L’absence de la génération du millénaire s’exprime dans une autre statistique pour le moins troublante. Incapables de se trouver un travail convenable, ces jeunes adultes n’ont jamais été aussi nombreux à habiter le domicile familial et pour un intervalle aussi long. Chez le groupe des 18-34 ans, le pourcentage de jeunes vivant toujours chez leurs parents est resté assez stable au fil du temps, peu importe la conjoncture économique. Cependant, aujourd’hui, leur nombre a atteint des niveaux inédits : près du tiers des Américains de ce groupe habitent toujours le domicile familial. Pour certains, il s’agirait d’une nouvelle préférence, mais l’histoire semble indiquer que cette situation est directement liée au manque de possibilités économiques.
Voilà pourquoi il est tout à fait remarquable qu’après toutes ces années on assiste à un revirement majeur. Depuis la mi-2015, le taux de participation de la main-d’œuvre des 25-34 ans a gagné 1,8 point de pourcentage. C’est près de 800 000 nouveaux consommateurs de première vague ayant fait leur entrée sur le marché du travail en moins d’un an.
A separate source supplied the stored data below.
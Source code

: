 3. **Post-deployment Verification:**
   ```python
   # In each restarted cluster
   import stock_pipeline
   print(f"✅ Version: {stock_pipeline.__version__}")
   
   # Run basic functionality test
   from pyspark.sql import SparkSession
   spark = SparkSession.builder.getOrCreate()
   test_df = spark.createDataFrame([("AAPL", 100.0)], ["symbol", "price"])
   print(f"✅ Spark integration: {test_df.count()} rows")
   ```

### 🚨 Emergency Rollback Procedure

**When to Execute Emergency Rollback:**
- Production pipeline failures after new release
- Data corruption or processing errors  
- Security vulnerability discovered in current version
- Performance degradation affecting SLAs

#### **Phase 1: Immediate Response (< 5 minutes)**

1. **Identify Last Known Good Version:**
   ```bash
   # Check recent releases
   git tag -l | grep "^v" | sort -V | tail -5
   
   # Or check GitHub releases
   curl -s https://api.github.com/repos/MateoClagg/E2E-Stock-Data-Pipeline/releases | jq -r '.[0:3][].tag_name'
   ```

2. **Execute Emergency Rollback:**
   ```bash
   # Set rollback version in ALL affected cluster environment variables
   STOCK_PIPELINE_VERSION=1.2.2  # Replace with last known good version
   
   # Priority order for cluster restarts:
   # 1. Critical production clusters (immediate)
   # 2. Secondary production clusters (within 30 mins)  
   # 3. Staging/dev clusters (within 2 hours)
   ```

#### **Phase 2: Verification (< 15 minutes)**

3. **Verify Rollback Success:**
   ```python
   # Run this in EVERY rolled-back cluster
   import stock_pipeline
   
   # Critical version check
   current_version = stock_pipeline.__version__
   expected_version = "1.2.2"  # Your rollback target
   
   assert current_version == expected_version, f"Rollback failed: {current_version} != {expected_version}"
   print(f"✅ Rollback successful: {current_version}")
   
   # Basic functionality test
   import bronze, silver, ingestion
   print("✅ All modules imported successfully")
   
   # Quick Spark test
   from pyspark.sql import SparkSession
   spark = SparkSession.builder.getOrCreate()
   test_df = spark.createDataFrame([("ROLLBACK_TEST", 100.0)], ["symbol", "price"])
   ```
Mais il y a mieux encore : la tendance s’oriente à la hausse. De fait, la croissance générale de l’emploi est toujours en effervescence, le taux de chômage officiel très faible et les salaires réels sont en augmentation. Les conditions sont donc réunies pour que le marché réintègre de façon continue cette importante classe de travailleurs et de consommateurs.
Le meilleur de cette croissance est-il derrière nous? Si le taux de participation grimpe aux niveaux d’avant la récession, alors environ un demi-million supplémentaire de membres de la génération du millénaire sont en voie de reprendre du service. Aux taux d’intégration actuels, cela donne au marché américain moins d’une année de croissance. Cette croissance pourrait-elle se prolonger dans le contexte d’une population vieillissante? On pourrait observer un taux de participation supérieur à la moyenne pendant encore un certain temps, ce qui trancherait de façon radicale avec le sombre avenir annoncé par la plupart des analystes pour ces jeunes travailleurs.
Alors, la vague touchant la consommation et l’achat de maisons a-t-elle commencé à se former? La demande est repartie à la hausse, certes, mais le meilleur est à venir. L’embellie suivra avec un certain retard : les membres de la génération du millénaire devront s’habituer à ces nouveaux revenus; ils devront payer leur dette étudiante ainsi que gérer les dépenses liées à leur maison et à leur relocalisation, et d’autres dépenses du même genre. Par chance, ils recevront un coup de pouce de leurs parents toujours mieux nantis et impatients de les voir enfin progresser.
Conclusion?
Parents américains, préparez-vous à retrouver le sous-sol familial, car on devrait enfin voir le dynamisme se généraliser dans l’économie – une nouvelle vague de croissance qui déferlera encore pendant quelques années.